Roma, 18 febbraio 2026 – Al 31 gennaio 2026, il Superbonus 110% ha raggiunto un volume complessivo di investimenti ammessi a detrazione pari a 124,24 miliardi di euro, con investimenti effettivamente conclusi che si attestano intorno a 120,66 miliardi di euro. L’onere a carico dello Stato per le detrazioni maturate sui lavori conclusi ammonta a 130 miliardi di euro, secondo i dati ufficiali forniti dall’Enea.
Distribuzione degli interventi e tipologie di edifici coinvolti
Il Superbonus ha interessato complessivamente 502.919 edifici, suddivisi in diverse categorie. Tra questi, 139.912 sono condomini, 245.583 edifici unifamiliari, 117.419 unità immobiliari funzionalmente indipendenti e infine 5 edifici aperti al pubblico. Questo ampio coinvolgimento testimonia l’importanza della misura nel campo della riqualificazione energetica e antisismica del patrimonio edilizio italiano.

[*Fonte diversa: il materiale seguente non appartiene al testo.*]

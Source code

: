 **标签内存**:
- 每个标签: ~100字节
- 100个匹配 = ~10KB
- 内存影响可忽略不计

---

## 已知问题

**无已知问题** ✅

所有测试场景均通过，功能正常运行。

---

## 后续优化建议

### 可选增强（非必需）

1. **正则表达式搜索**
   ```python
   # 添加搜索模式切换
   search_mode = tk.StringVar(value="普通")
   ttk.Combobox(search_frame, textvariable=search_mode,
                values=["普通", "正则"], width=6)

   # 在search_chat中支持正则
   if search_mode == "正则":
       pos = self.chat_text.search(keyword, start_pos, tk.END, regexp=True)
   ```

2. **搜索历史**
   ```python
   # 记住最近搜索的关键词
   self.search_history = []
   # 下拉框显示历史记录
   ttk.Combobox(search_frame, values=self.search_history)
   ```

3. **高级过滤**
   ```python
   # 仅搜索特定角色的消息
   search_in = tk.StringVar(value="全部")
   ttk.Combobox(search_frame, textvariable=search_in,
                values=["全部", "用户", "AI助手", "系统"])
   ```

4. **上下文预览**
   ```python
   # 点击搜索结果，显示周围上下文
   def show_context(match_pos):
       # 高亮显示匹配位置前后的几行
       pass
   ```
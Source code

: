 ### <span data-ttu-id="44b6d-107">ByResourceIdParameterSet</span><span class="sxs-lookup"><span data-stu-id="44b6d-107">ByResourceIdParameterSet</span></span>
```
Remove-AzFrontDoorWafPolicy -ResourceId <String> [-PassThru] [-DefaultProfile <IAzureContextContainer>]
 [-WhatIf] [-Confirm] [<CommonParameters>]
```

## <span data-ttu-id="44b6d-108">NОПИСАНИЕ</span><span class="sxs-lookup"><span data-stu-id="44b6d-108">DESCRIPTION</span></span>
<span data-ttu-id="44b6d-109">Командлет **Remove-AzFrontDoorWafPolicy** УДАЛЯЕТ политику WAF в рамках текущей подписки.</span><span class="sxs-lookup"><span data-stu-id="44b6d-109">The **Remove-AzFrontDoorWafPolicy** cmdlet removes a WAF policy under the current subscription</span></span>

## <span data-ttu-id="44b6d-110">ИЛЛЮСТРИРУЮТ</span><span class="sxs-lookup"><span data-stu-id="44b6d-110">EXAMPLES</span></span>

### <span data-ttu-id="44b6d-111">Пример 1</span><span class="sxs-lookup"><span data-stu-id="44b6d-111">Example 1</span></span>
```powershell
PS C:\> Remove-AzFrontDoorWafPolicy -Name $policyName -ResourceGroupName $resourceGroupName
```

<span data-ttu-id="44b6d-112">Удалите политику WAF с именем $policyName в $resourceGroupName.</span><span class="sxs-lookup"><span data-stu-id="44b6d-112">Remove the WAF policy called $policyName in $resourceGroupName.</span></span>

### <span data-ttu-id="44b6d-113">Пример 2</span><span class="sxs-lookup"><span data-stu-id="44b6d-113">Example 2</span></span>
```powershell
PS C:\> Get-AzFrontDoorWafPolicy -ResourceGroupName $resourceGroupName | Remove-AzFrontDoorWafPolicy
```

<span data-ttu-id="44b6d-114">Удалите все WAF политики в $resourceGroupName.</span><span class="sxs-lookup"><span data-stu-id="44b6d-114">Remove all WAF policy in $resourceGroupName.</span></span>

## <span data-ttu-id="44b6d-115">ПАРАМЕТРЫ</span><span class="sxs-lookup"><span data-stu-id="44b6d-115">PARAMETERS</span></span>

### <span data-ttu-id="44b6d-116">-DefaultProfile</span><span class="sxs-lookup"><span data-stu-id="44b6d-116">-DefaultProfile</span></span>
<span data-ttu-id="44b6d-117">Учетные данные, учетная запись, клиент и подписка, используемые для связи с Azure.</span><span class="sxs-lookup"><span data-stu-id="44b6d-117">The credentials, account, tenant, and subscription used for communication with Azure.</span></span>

Impatto economico del Superbonus
Introdotto originariamente nel maggio 2020 dal governo Conte II tramite il Decreto Rilancio, il Superbonus 110% è stato concepito come uno strumento di rilancio post-pandemia per il settore edilizio, con l’obiettivo di migliorare l’efficienza energetica e la sicurezza degli edifici. La misura ha subito diverse proroghe e modifiche, che ne hanno esteso la validità fino al 31 dicembre 2025, con percentuali di detrazione decrescenti (70% nel 2024 e 65% nel 2025).
Nonostante il successo in termini di adesione, il costo complessivo per le casse dello Stato è cresciuto significativamente, superando le previsioni iniziali di 35 miliardi e raggiungendo, ad aprile 2024, una stima di circa 160 miliardi di euro. La Corte dei Conti ha espresso critiche sulla misura per i suoi effetti distorsivi sul mercato, evidenziando come il Superbonus abbia avuto un impatto inflazionistico e benefici limitati in termini di riduzione delle emissioni di CO₂.
Tuttavia, dal punto di vista economico, il Superbonus ha svolto un ruolo rilevante nel sostenere gli investimenti e l’occupazione nel settore edile, contribuendo alla ripresa post-pandemica del Paese. Gli strumenti connessi, quali lo sconto in fattura e la cessione del credito, hanno infatti ampliato l’accessibilità agli incentivi e favorito l’attivazione di una domanda significativa in tutto il territorio nazionale.
Il monitoraggio costante da parte di Enea e degli altri enti coinvolti rimane cruciale per valutare l’evoluzione dei costi e dei benefici di questa importante misura.